The mass shooting in Uvalde, Texas, makes me want to scream.

If you are a parent, or if you were ever a child, it’s impossible to read about the deliberate slaughter of 19 children and two adults at Robb Elementary School by an 18-year-old gunman and not want to just shut down and cry.

That’s the natural response. After Sandy Hook. After Parkland. After Columbine. After Santa Fe.

Santa Fe?

You don’t remember the high school shooting in Santa Fe, Texas, in 2018? Ten students were killed. Their parents still live with the agony of loss, but there have been 119 school shootings in the United States since then, and 212 mass shootings since January. There is no time for the rest of us to cry, much less remember.

The understandable response is to make it stop. To fix it. To draw a line in the sand.

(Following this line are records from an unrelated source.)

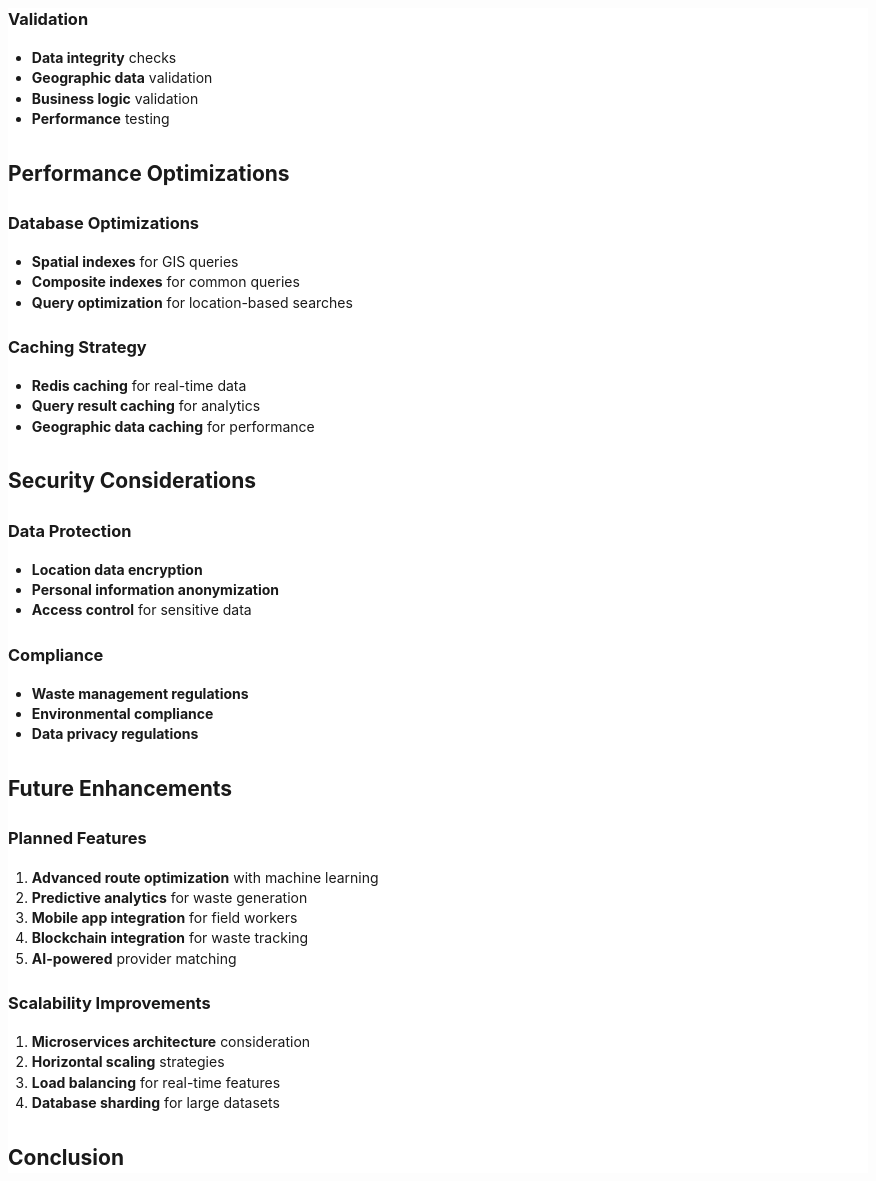 ### Validation
- **Data integrity** checks
- **Geographic data** validation
- **Business logic** validation
- **Performance** testing

## Performance Optimizations

### Database Optimizations
- **Spatial indexes** for GIS queries
- **Composite indexes** for common queries
- **Query optimization** for location-based searches

### Caching Strategy
- **Redis caching** for real-time data
- **Query result caching** for analytics
- **Geographic data caching** for performance

## Security Considerations

### Data Protection
- **Location data encryption**
- **Personal information anonymization**
- **Access control** for sensitive data

### Compliance
- **Waste management regulations**
- **Environmental compliance**
- **Data privacy regulations**

## Future Enhancements

### Planned Features
1. **Advanced route optimization** with machine learning
2. **Predictive analytics** for waste generation
3. **Mobile app integration** for field workers
4. **Blockchain integration** for waste tracking
5. **AI-powered** provider matching

### Scalability Improvements
1. **Microservices architecture** consideration
2. **Horizontal scaling** strategies
3. **Load balancing** for real-time features
4. **Database sharding** for large datasets

## Conclusion
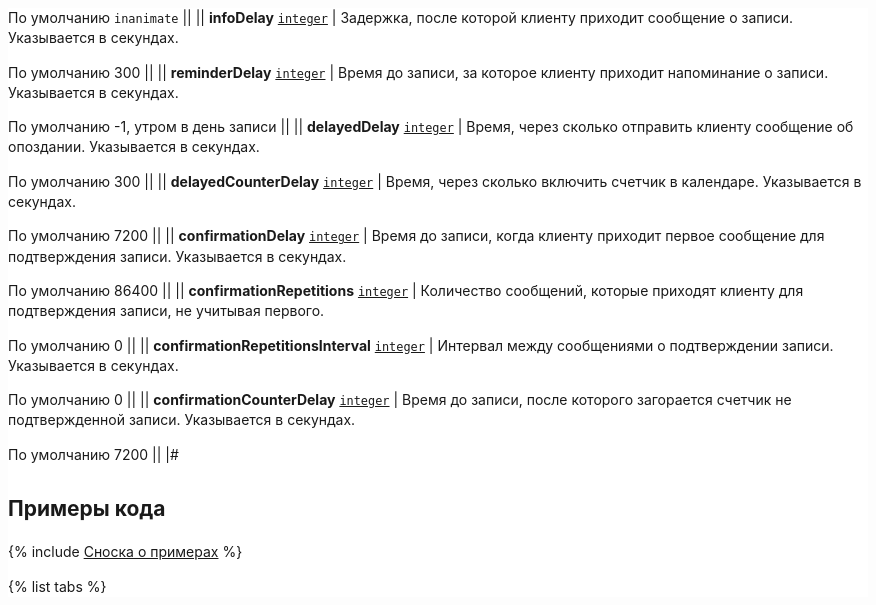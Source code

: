 По умолчанию `inanimate` ||
|| **infoDelay**
[`integer`](../../data-types.md) | Задержка, после которой клиенту приходит сообщение о записи. Указывается в секундах.

По умолчанию 300 ||
|| **reminderDelay**
[`integer`](../../data-types.md) | Время до записи, за которое клиенту приходит напоминание о записи. Указывается в секундах.

По умолчанию -1, утром в день записи ||
|| **delayedDelay**
[`integer`](../../data-types.md) | Время, через сколько отправить клиенту сообщение об опоздании. Указывается в секундах.

По умолчанию 300 ||
|| **delayedCounterDelay**
[`integer`](../../data-types.md) | Время, через сколько включить счетчик в календаре. Указывается в секундах.

По умолчанию 7200 ||
|| **confirmationDelay**
[`integer`](../../data-types.md) | Время до записи, когда клиенту приходит первое сообщение для подтверждения записи. Указывается в секундах.

По умолчанию 86400 ||
|| **confirmationRepetitions**
[`integer`](../../data-types.md) | Количество сообщений, которые приходят клиенту для подтверждения записи, не учитывая первого.

По умолчанию 0 ||
|| **confirmationRepetitionsInterval**
[`integer`](../../data-types.md) | Интервал между сообщениями о подтверждении записи. Указывается в секундах.

По умолчанию 0 ||
|| **confirmationCounterDelay**
[`integer`](../../data-types.md) | Время до записи, после которого загорается счетчик не подтвержденной записи. Указывается в секундах.

По умолчанию 7200 ||
|#

## Примеры кода

{% include [Сноска о примерах](../../../_includes/examples.md) %}

{% list tabs %}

But that is where it gets confusing. The grief and the outrage is pure.The solution is messy.

In the aftermath of a mass shooting many people will call for stricter gun control. Research is on their side, to a point: Studies show that more gun control will result in fewer gun deaths. After a mass shooting that killed 35 people in 1996, Australia imposed strict gun ownership measures and outright bans on semi-automatic and automatic weapons. Seven years after that law went into effect, its firearm homicide rate dropped by about 42% and its firearm suicide rate fell by 57%.

But — and this is as dispiriting a ‘but’ as you could imagine — there is little evidence to suggest that more gun control would prevent the next Sandy Hook or Uvalde.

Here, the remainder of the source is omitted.